Deep Roots

SOUTH FREMANTLE residents have been left to grapple with whether a safer walk to the beach is worth the loss of two iconic Norfolk Island pines and other street trees.

The pines are flagged for removal under a Fremantle council plan to improve South Terrace for pedestrians, which Main Roads says will only work if the trees are removed to improve sightlines.

For local resident Hayley Parker O’Toole, the issue has become deeply personal after she connected the trees to her family’s long local history, while she believes engineers could work harder to find a solution that improves safety without losing so many trees.

“There’s a street in Beaconsfield named after my great-great-grandfather, Ted Lewington, honoured in historical records for planting thousands of trees across Perth in the late 1800s, including the Norfolk Island Pines still standing on the Rockingham foreshore,” Ms Parker O’Toole said.

“He was a fisherman, but he had a job with the road department in the late 1800s, and the reason the street had been named after him was that he had planted hundreds, maybe thousands of trees across the metro area.”

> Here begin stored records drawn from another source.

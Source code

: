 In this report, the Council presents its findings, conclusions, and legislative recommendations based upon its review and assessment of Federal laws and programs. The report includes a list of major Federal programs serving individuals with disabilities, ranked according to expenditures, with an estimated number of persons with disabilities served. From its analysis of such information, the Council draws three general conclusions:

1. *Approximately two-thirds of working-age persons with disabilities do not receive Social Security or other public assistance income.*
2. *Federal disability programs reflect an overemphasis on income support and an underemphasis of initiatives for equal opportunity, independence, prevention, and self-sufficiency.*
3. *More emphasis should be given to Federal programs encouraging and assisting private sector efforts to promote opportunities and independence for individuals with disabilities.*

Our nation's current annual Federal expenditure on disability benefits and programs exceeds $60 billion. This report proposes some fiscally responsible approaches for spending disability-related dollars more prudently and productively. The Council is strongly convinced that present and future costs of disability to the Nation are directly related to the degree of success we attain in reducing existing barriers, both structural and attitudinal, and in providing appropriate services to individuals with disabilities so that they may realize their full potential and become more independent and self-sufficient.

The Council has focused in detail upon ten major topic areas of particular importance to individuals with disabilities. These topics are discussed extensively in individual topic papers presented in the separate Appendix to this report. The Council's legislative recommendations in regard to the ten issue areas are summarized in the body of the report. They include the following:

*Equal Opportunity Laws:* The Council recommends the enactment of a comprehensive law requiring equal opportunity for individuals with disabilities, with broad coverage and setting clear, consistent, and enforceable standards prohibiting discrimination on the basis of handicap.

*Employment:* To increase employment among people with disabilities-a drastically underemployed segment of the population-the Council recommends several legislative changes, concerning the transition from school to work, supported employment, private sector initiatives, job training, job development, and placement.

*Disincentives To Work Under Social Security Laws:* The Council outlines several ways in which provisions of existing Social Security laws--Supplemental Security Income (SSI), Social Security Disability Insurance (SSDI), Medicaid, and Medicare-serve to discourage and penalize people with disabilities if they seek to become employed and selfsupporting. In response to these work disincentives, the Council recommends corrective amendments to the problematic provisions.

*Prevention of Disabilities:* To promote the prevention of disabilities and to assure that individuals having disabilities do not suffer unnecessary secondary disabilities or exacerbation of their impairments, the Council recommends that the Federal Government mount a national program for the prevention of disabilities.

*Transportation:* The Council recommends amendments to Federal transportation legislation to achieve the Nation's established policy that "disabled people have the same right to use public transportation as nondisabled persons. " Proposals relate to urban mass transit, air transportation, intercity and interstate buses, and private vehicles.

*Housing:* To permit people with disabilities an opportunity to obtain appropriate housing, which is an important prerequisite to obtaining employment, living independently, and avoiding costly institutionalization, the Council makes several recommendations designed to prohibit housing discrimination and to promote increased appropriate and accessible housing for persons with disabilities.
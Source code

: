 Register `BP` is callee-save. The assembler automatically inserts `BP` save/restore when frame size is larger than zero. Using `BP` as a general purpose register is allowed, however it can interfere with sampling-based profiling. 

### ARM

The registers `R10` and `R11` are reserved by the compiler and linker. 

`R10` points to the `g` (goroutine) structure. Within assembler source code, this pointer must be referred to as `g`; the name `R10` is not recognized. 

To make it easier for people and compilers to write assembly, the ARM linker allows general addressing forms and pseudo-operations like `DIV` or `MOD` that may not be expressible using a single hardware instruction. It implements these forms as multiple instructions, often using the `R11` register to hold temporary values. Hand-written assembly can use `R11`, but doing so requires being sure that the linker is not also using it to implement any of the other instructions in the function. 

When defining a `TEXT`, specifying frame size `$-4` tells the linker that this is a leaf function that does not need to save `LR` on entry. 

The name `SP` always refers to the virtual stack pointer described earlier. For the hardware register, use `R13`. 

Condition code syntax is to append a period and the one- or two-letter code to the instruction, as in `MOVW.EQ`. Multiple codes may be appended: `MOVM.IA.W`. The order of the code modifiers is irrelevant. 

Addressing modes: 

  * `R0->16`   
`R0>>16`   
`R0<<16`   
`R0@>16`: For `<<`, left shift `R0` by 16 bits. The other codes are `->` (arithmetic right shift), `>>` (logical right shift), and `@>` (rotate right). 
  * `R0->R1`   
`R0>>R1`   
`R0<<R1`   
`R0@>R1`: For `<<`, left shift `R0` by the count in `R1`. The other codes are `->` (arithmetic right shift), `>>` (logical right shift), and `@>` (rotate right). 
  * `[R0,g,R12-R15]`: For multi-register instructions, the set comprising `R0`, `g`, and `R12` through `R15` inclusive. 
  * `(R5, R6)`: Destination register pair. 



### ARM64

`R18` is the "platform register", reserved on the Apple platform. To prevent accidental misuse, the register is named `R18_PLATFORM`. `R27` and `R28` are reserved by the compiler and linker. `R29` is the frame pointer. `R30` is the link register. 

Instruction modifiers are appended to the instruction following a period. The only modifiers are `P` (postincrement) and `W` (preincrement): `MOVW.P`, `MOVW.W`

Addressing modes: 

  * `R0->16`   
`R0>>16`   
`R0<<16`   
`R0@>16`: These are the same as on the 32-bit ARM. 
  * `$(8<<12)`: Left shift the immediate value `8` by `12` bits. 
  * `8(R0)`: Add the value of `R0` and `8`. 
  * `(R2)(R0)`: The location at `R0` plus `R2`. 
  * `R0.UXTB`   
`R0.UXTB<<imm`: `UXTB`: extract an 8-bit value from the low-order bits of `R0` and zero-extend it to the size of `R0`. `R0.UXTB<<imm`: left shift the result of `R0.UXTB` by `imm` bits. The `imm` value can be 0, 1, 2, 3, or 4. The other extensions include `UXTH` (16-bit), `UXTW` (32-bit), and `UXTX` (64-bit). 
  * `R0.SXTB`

Ms Parker O’Toole says there’s no way of telling if her forebear was responsible for their planting, but notes that two of his sons lived on Duoro Road, so he certainly hung around the area.

• Hayley Parker O’Toole and daughter Elodie. Photo by Hayley Parker O’Toole

“These two trees are 118 years old. They predate the car. They survived two world wars and a Great Depression.”

At a council meeting this week, she also questioned whether removal was justified on safety grounds, saying a safety audit seemed to assume people would scurry straight across the street rather than stopping at the half-way median strip to check traffic heading the other way. 

If they did stop, she says there’d be no problem with the road’s sightlines.

Ms Parker O’Toole had signed a petition from the local Towns Team calling for better pedestrian crossings, but believes it has now been “weaponised” to justify the current plan.

“And I know that because I got a text from the town team people saying, please oppose the removal of the trees.

“The onus of proof is on Main Roads or the council to show that it’s not safe versus being on the community to show that it is safe.”

Public question time at this week’s council meeting also focused on how consultation data is being interpreted.

Lehani Williams said despite consultation indicating most people were crossing the roundabout on the eastern side, the council’s plan seemed to be pushing them further west.

“If design lines are the route people take most naturally and frequently, why is pedestrian traffic being shifted from naturally occurring eastern desire lines to the lesser used west,” she asked.

“Is this wise when we have only had one pedestrian minor crash at the roundabout over the last five years?” 

Environmental

Brendan Verrier raised environmental concerns.

“If we just keep ripping some big, giant trees from these areas, is that going to impact birds locally,” he said, noting that as a trail runner he’d seen habitat destruction that seemed to be pushing more black tailed cockatoos into urban areas.

He asked whether there had been an environmental impact assessment over the potential loss of trees, but was told there hadn’t.

Mayor Ben Lawver said the proposal remains under consultation and responds to community requests for safer crossings.

“Let me just start by saying that it’s still open for consultation until June 30, so people should let us know their thoughts on the proposed plan.

“The fact of the matter is that it was residents of South Fremantle that brought this to our attention; that we needed safe pedestrian crossings, both on South Terrace and at the Duouro Road roundabout.”

He said Main Roads requirements are shaping the design outcomes.

“Main Roads has told us that they want to see, especially the western crossing, all those trees in the median chopped down.”

“But I don’t think all those trees need to go.”

Mr Lawver said to create the crossings, some parking bays would inevitably be lost as well.